The intensity and scope of narcissistic injury and the underlying shame that accompanies said injuries, are often relative to the quality of the parent-child bond. Drawing upon constructs from attachment theory, we are able to determine whether relational attachments were secure, insecure, or disorganized. All insecure attachments are traumatic. Whether the childhood environment was abusive, or the parental figures were detached, cold, neglectful, or the child had to endure an anxious, hovering parent who pushed the child to live up to someone else’s standards, all children quickly learn to adapt and compensate in order to maintain connection. Unfortunately, the cost of this compensation to maintain relational connection is often at the expense of healthy development. 

At the core of all narcissistically-driven over-compensations is an underlying feeling of shame. No one is immune to being activated by shame, although shame triggers vary in intensity and scope from individual to individual. 

Because none of us escapes the tumbles and traumas of childhood completely unscathed, all of us suffer from some degree of narcissistic injury to our sense of self. Depending on degree or severity, each of us may recognize some trace of defensive adaptation that we have used at some point in our lives.

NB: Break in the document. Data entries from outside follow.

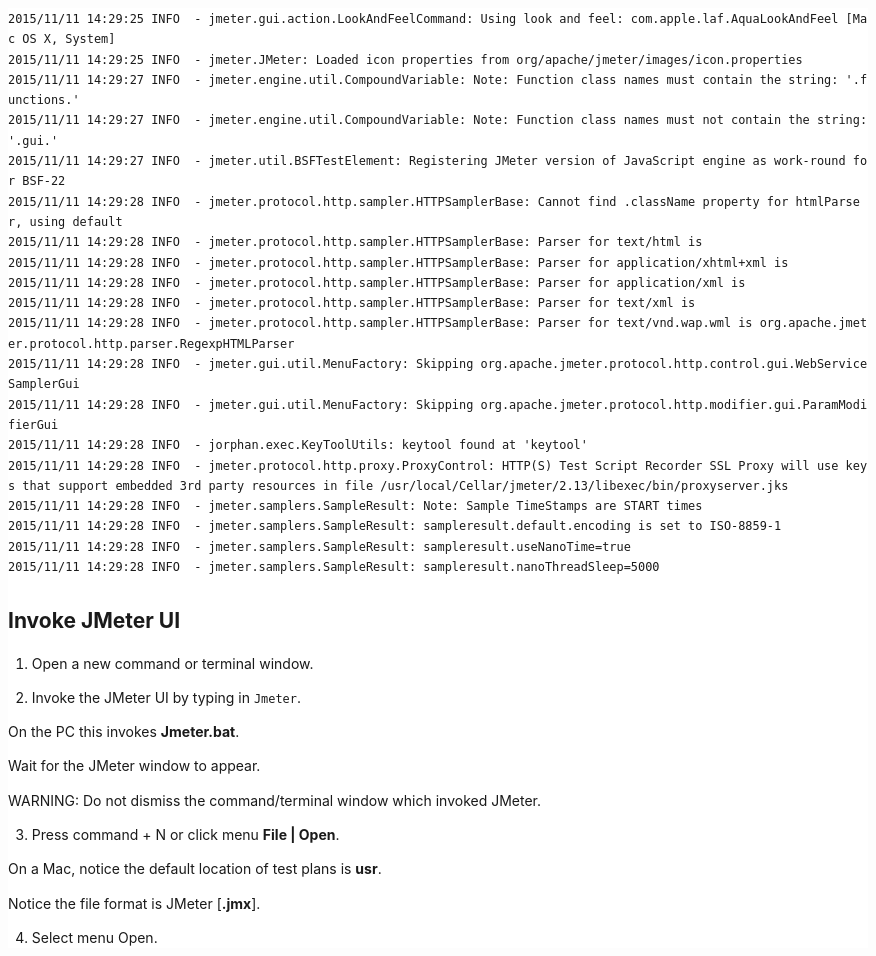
 ```
2015/11/11 14:29:25 INFO  - jmeter.gui.action.LookAndFeelCommand: Using look and feel: com.apple.laf.AquaLookAndFeel [Mac OS X, System] 
2015/11/11 14:29:25 INFO  - jmeter.JMeter: Loaded icon properties from org/apache/jmeter/images/icon.properties 
2015/11/11 14:29:27 INFO  - jmeter.engine.util.CompoundVariable: Note: Function class names must contain the string: '.functions.' 
2015/11/11 14:29:27 INFO  - jmeter.engine.util.CompoundVariable: Note: Function class names must not contain the string: '.gui.' 
2015/11/11 14:29:27 INFO  - jmeter.util.BSFTestElement: Registering JMeter version of JavaScript engine as work-round for BSF-22 
2015/11/11 14:29:28 INFO  - jmeter.protocol.http.sampler.HTTPSamplerBase: Cannot find .className property for htmlParser, using default 
2015/11/11 14:29:28 INFO  - jmeter.protocol.http.sampler.HTTPSamplerBase: Parser for text/html is  
2015/11/11 14:29:28 INFO  - jmeter.protocol.http.sampler.HTTPSamplerBase: Parser for application/xhtml+xml is  
2015/11/11 14:29:28 INFO  - jmeter.protocol.http.sampler.HTTPSamplerBase: Parser for application/xml is  
2015/11/11 14:29:28 INFO  - jmeter.protocol.http.sampler.HTTPSamplerBase: Parser for text/xml is  
2015/11/11 14:29:28 INFO  - jmeter.protocol.http.sampler.HTTPSamplerBase: Parser for text/vnd.wap.wml is org.apache.jmeter.protocol.http.parser.RegexpHTMLParser 
2015/11/11 14:29:28 INFO  - jmeter.gui.util.MenuFactory: Skipping org.apache.jmeter.protocol.http.control.gui.WebServiceSamplerGui 
2015/11/11 14:29:28 INFO  - jmeter.gui.util.MenuFactory: Skipping org.apache.jmeter.protocol.http.modifier.gui.ParamModifierGui 
2015/11/11 14:29:28 INFO  - jorphan.exec.KeyToolUtils: keytool found at 'keytool' 
2015/11/11 14:29:28 INFO  - jmeter.protocol.http.proxy.ProxyControl: HTTP(S) Test Script Recorder SSL Proxy will use keys that support embedded 3rd party resources in file /usr/local/Cellar/jmeter/2.13/libexec/bin/proxyserver.jks 
2015/11/11 14:29:28 INFO  - jmeter.samplers.SampleResult: Note: Sample TimeStamps are START times 
2015/11/11 14:29:28 INFO  - jmeter.samplers.SampleResult: sampleresult.default.encoding is set to ISO-8859-1 
2015/11/11 14:29:28 INFO  - jmeter.samplers.SampleResult: sampleresult.useNanoTime=true 
2015/11/11 14:29:28 INFO  - jmeter.samplers.SampleResult: sampleresult.nanoThreadSleep=5000 
```


## <a name="InvokeUI"> Invoke JMeter UI</a>
1) Open a new command or terminal window.

2) Invoke the JMeter UI by typing in `Jmeter`.

  On the PC this invokes <strong>Jmeter.bat</strong>.

  Wait for the JMeter window to appear.

  WARNING: Do not dismiss the command/terminal window which invoked JMeter.

3) Press command + N or click menu <strong>File | Open</strong>.

  On a Mac, notice the default location of test plans is <strong>usr</strong>.
  
  Notice the file format is JMeter [<strong>.jmx</strong>].
  
4) Select menu Open.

Understanding the continuum of narcissistic injury is helpful in that it allows us to maintain a posture of compassion and hopefulness – compassion because its important to remind ourselves that we all have struggled with some degree of injury to our developing sense of self at some point in our lives, and hopeful because character organization is something that is mutable, not fixed. 

The underpinnings of our approach are as follows:

  1. The term narcissistic injury is defined not as a set of DSM or ICD-10 diagnostic symptoms. Rather, it is seen as a formidable residue of characterological damage that is active (or activated) in the present moment.

  2. The concept of narcissistic injury is understood on a continuum, where degrees of injury correlate to levels of fragility and vulnerability, all of which interfere with spontaneity, resilience, and authentic self-emergence.

  3. The treatment of narcissistic injury involves the here-and-now unpacking of the complex construction of narcissistic defenses, in particular its characterological residue.

  4. Narcissistic injury is not created in a vacuum but is based on early (or later) failures of attachment. Narcissistic compensations are attempts to maintain precarious attachments, as well as to bolster a fragile sense of self.

  5. Our aim throughout the treatment process is to neutralize painful feelings of shame by creating a therapeutic healing environment based on a secure attachment to the therapist. 

We have developed an assessment and treatment model that can be universally applied across training and treatment disciplines. This model is aimed at improving listening, tracking, and intervening from a relational perspective that is anchored in attachment theory in the service of understanding struggles related to narcissistic injury.